基于TCGA数据库数据分析肺腺癌组织中ESYT3基因的表达变化、临床意义及其分子作用机制

Expression changes,clinical significance,and molecular mechanism of ESYT3 gene in lung adenocarcinoma based on TCGA database

目的基于TCGA数据库数据分析肺腺癌组织中扩展突触标记蛋白3(ESYT3)基因的表达变化和临床意义,并探讨其分子作用机制。方法从TCGA数据库中下载肺腺癌患者的临床相关资料,观察肺腺癌组织和正常肺组织中ESYT3 RNA的表达量、ESYT3 DNA甲基化水平。以肺腺癌组织中ESYT3 RNA表达量中位值为界,将肺腺癌患者分为低表达组和高表达组,单因素Logistic回归分析ESYT3 RNA高、低表达与肺腺癌患者临床病理特征的关系,采用Kaplan-Meier法分析ESYT3 RNA高、低表达组患者中位生存期。通过R语言“limma”包筛选ESYT3 RNA高、低表达组患者的差异表达基因,并对低表达组中的差异表达基因进行GO生物过程富集分析和KEGG信号通路富集分析。提取KEGG细胞周期信号通路相关基因,分析其在ESYT3 RNA高、低表达组患者的差异表达情况,并利用Pearson相关性分析ESYT3与差异表达基因的相关性。结果肺腺癌组织中ESYT3 RNA的表达量为1.335(0.704,2.546),正常肺组织中ESYT3 RNA的表达量为3.953(2.986,4.737),两者相比,P<0.001。肺腺癌组织中ESYT3 DNA甲基化水平高于正常肺组织(P<0.01)。ESYT3 RNA高、低表达与肺腺癌患者性别、临床分期和T分期有关(P均<0.05)。低表达组肺腺癌患者中位生存期低于高表达组(P<0.01)。共筛选出ESYT3 RNA高、低表达组患者的差异表达基因1396个,GO生物学过程和KEGG信号通路富集分析结果显示,ESYT3低表达组中表达上调的基因主要在细胞周期等相关通路富集。共筛选出BUB1、BUB1B、CCNA2等26个参与KEGG细胞周期信号通路的差异表达基因,相关性分析结果显示,ESYT3与CCNA2、MAD2L1、PLK13个基因表达中度负相关。结论ESYT3基因在肺腺癌组织中低表达,ESYT3表达水平与患者性别、临床分期、T分期、生存期有关。
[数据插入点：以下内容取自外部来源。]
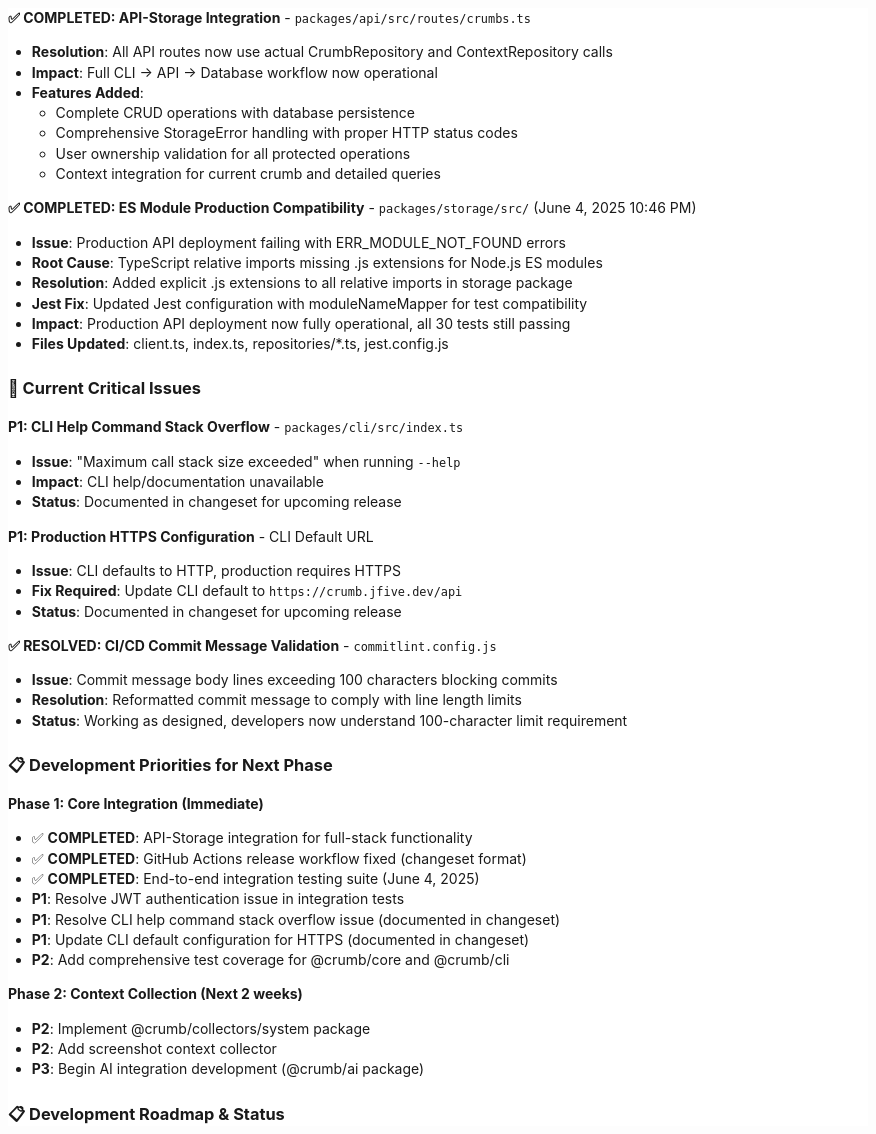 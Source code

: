 **✅ COMPLETED: API-Storage Integration** - `packages/api/src/routes/crumbs.ts`
   - **Resolution**: All API routes now use actual CrumbRepository and ContextRepository calls
   - **Impact**: Full CLI → API → Database workflow now operational
   - **Features Added**: 
     - Complete CRUD operations with database persistence
     - Comprehensive StorageError handling with proper HTTP status codes
     - User ownership validation for all protected operations
     - Context integration for current crumb and detailed queries

**✅ COMPLETED: ES Module Production Compatibility** - `packages/storage/src/` (June 4, 2025 10:46 PM)
   - **Issue**: Production API deployment failing with ERR_MODULE_NOT_FOUND errors
   - **Root Cause**: TypeScript relative imports missing .js extensions for Node.js ES modules
   - **Resolution**: Added explicit .js extensions to all relative imports in storage package
   - **Jest Fix**: Updated Jest configuration with moduleNameMapper for test compatibility
   - **Impact**: Production API deployment now fully operational, all 30 tests still passing
   - **Files Updated**: client.ts, index.ts, repositories/*.ts, jest.config.js

### 🔧 Current Critical Issues

**P1: CLI Help Command Stack Overflow** - `packages/cli/src/index.ts`
   - **Issue**: "Maximum call stack size exceeded" when running `--help`
   - **Impact**: CLI help/documentation unavailable
   - **Status**: Documented in changeset for upcoming release

**P1: Production HTTPS Configuration** - CLI Default URL
   - **Issue**: CLI defaults to HTTP, production requires HTTPS
   - **Fix Required**: Update CLI default to `https://crumb.jfive.dev/api`
   - **Status**: Documented in changeset for upcoming release

**✅ RESOLVED: CI/CD Commit Message Validation** - `commitlint.config.js`
   - **Issue**: Commit message body lines exceeding 100 characters blocking commits
   - **Resolution**: Reformatted commit message to comply with line length limits
   - **Status**: Working as designed, developers now understand 100-character limit requirement

### 📋 Development Priorities for Next Phase

**Phase 1: Core Integration (Immediate)**
   - ✅ **COMPLETED**: API-Storage integration for full-stack functionality
   - ✅ **COMPLETED**: GitHub Actions release workflow fixed (changeset format)
   - ✅ **COMPLETED**: End-to-end integration testing suite (June 4, 2025)
   - **P1**: Resolve JWT authentication issue in integration tests
   - **P1**: Resolve CLI help command stack overflow issue (documented in changeset)
   - **P1**: Update CLI default configuration for HTTPS (documented in changeset)
   - **P2**: Add comprehensive test coverage for @crumb/core and @crumb/cli

**Phase 2: Context Collection (Next 2 weeks)**
   - **P2**: Implement @crumb/collectors/system package
   - **P2**: Add screenshot context collector
   - **P3**: Begin AI integration development (@crumb/ai package)

### 📋 Development Roadmap & Status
ESYT3低表达影响细胞周期等信号通路,并与CCNA2、MAD2L1、PLK1等基因的表达呈负相关关系。

Objective To analyze the expression changes and clinical significance of ESYT3 gene in lung adenocarcinoma(LUAD),and to explore its molecular mechanism based on TCGA database.Methods The clinical data of LUAD patients were downloaded from TCGA database.The expression and DNA methylation of ESYT3 in LUAD and normal lung tissues were analyzed.Patients were divided into the high expression and low expression groups based on the median expression of ESTY3.Univariate Logistic regression was used to analyze the correlation between the expression of ESYT3 and clinicopathologic parameters of LUAD patients.Kaplan-Meier method was used to analyze the median survival time of the patients.The differentially expressed genes identified by R package“Limma”between the high and low expression groups,were subjected to GO and KEGG pathway enrichment analysis.KEGG cell cycle signaling pathway-related genes were selected.The relationship between the expression of ESYT3 and differentially expressed genes were determined by the Person correlation method.Results The expression levels of ESYT3 RNA were 1.335(0.704,2.546)in LUAD,and 3.953(2.986,4.737)in the normal lung tissues(both P<0.001).The methylation level of ESYT3 DNA in LUAD was higher than that in the normal lung tissues(P<0.01).The expression of ESYT3 RNA was related to sex,clinical stage,and T stage of LUAD patients(all P<0.05).The median survival time of LUAD patients was lower in the low ESYT3 expression group than in the high ESYT3 expression group(P<0.01).A total of 1396 differentially expressed genes were identified between the high and low ESYT3 expression groups,and the up-regulated genes in the low ESYT3 expression group were mainly enriched in cell cycle-related pathways.Twenty-six genes involved in cell cycle pathway were expressed differently in the high and low ESYT3 expression groups,and ESYT3 was moderately negatively correlated with the expression of CCNA2,MAD2L1 and PLK1 genes.Conclusions The expression of ESYT3 gene decreased in LUAD,and the expression of ESYT3 was correlated with the sex,clinical stage and T stage.Low expression of ESYT3 affected cell cycle signaling pathways and was negatively correlated with the expression of CCNA2,MAD2L1 and PLK1 genes.